Both are serious medal contenders, but close observers are backing the 23-year-old, who was crowned European champion in Nicosia, Cyprus, this month, to pip his more experienced team-mate to the gold medal.
The two are polar opposites. Faulds, 31, is a devoted family man with an eight-month-old son, Charlie, in tow. He grew up on his parents' stud farm, has been appointed CBE and is a veteran of three Olympics. Scott, who babbles excitably in scattergun sentences, is one of seven children. He left school at 16, drives a Vauxhall Astra and, before he was taken on as a potential Olympian, he made ends meet by working the evening shift at a B&Q store in Bexhill, East Sussex.
Thrown together by their aptitude with a shotgun - both can blast a pair of clay pigeons out of the sky within 0.6sec of the discs being flung from the trap - the unlikely duo are firm friends. “I first met Richard when I was working at West Kent Shooting School and he came across as quite arrogant,” Scott said. “But obviously he can't say hello and be friendly to everyone and to go from someone where he wouldn't even say hello to me in the first place to actually quite close friends is a big difference.”
As the two lined up on a wet weekday afternoon at the National Shooting Centre in Bisley, Surrey, to show off their skills, they barely exchanged a word. “Off range we have a laugh and a joke,” Faulds said. “But we're always very competitive when we're on the road, when we're training and when we're at a competition.
“When you're competing you're out there for yourself and Steve would say exactly the same. It's not a team sport. At the Olympics you do your own thing, to do what you can for yourself, and Steve's as much a competitor as a mate.”

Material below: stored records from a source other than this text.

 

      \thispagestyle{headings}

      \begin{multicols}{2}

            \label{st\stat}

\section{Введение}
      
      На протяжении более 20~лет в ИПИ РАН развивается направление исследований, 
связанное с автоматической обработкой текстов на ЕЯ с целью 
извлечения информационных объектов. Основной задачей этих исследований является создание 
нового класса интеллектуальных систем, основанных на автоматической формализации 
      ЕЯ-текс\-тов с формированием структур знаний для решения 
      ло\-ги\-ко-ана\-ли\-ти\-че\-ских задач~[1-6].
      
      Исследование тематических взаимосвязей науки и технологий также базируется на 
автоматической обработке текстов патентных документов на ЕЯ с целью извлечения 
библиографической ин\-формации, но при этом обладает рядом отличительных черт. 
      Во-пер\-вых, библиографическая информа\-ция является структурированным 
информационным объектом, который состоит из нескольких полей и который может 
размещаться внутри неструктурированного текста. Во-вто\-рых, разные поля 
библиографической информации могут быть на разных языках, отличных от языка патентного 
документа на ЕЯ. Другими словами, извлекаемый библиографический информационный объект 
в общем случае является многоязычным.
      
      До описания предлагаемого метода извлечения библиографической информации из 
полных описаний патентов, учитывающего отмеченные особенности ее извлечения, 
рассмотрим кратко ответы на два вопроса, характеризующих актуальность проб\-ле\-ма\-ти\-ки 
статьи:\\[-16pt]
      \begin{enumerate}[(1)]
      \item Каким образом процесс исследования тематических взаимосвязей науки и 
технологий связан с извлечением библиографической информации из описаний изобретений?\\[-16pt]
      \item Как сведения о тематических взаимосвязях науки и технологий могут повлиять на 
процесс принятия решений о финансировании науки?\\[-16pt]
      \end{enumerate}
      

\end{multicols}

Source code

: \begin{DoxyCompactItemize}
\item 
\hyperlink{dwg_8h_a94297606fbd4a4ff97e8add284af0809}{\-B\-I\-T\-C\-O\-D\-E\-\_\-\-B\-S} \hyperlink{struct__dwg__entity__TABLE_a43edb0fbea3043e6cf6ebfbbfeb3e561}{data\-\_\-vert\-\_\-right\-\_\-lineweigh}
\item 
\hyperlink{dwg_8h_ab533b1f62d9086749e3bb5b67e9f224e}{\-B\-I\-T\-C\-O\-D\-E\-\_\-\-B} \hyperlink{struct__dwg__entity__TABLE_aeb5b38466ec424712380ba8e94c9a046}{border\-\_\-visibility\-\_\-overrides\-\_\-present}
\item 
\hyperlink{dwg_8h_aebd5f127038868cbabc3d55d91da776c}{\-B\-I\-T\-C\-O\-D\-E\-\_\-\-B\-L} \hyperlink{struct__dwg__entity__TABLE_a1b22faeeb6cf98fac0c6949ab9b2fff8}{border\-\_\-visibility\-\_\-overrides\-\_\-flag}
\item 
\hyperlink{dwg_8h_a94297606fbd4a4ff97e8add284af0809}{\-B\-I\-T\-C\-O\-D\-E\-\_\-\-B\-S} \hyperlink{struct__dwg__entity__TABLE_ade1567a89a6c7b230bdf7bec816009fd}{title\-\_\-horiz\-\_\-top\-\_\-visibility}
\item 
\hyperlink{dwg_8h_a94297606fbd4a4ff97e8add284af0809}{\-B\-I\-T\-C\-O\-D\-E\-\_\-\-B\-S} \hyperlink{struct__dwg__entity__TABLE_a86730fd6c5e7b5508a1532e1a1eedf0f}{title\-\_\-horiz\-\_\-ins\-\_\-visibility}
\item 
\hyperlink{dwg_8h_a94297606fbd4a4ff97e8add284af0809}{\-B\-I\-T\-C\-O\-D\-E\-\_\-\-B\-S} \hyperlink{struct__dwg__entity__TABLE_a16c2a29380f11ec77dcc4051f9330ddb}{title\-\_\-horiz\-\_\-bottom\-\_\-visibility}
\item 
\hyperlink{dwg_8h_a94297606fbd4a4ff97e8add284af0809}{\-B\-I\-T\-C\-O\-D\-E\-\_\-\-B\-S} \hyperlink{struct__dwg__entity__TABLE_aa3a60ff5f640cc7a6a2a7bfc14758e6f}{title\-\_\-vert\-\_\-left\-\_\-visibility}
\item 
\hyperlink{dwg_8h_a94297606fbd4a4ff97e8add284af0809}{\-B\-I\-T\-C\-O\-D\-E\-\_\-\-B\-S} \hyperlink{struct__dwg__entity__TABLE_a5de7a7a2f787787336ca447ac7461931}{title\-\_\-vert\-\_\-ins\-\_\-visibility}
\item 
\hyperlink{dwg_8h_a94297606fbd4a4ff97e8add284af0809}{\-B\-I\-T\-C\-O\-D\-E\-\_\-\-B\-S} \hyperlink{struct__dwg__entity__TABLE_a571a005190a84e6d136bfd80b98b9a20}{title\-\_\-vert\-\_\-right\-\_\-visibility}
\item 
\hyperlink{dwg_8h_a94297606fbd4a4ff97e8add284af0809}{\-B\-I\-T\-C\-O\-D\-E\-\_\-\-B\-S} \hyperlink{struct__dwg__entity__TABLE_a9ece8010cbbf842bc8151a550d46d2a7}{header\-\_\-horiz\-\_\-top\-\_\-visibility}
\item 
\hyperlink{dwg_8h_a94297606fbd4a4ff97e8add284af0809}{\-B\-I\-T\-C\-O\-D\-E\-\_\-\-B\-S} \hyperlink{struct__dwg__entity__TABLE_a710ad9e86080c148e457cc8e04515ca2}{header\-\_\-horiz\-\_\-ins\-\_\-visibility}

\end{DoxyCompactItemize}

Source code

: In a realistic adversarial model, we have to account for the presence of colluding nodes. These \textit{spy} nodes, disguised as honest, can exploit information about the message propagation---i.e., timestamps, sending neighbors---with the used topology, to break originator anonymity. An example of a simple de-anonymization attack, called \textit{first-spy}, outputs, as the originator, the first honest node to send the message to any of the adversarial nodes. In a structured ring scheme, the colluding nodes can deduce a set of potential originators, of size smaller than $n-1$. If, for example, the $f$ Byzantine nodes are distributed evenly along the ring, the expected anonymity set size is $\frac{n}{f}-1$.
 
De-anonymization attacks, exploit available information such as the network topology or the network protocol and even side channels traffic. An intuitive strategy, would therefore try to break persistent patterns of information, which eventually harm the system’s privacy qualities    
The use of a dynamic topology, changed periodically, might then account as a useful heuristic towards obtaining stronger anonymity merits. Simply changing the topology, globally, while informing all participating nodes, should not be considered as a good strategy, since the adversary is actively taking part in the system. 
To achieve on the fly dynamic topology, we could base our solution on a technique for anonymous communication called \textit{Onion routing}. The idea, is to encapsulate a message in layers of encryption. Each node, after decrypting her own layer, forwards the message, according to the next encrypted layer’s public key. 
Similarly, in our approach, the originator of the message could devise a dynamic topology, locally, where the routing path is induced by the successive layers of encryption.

Faulds shot to prominence at 19, when he reached the final of the double trap at the event's first Olympic outing, in Atlanta in 1996. After being crowned champion in Sydney, he unexpectedly failed to reach the final in Athens, finishing thirteenth.
Scott has been steadily climbing the rankings. A former world junior champion, he was victorious in the world and European team championships in 2003 and won individual bronze at the European Championships in 2007 before winning gold this year. He also travelled to the 2004 Olympics in Athens as an official reserve.
Ian Coley, who coaches both shooters, is confident that the young tyro will bring home a medal. “With the Olympics, that's a very special event that nobody can replicate,” he said. “I think that Steve will rise to the occasion.
“With Richard, yes he won the gold medal in 2000. I've seen him right through from when he was Steve's age. We've experienced the highs and the lows of it all the way through. We are going with a realistic chance for both of them. It's not a hope, it's a chance. They are two quite different persons, but both are winners and from my side of things, that's what I like to see.”
Scott's attendance on the circuit is made possible by a programme with B&Q that pays a full-time wage for working barely eight hours a week. As a customer service assistant, he was working 20 hours a week in the evening, to give him time to train, before getting wind of a scholarship run by the company.
“When I found out about the programme, I told them I was ranked No1 in the UK and was very promising, looking at the Olympics, and they jumped at the chance,” he said. “I walked up to the store manager and said: 'By the way, I did shooting.' He said: 'I'll see what we can do' and it all kicked off from there.”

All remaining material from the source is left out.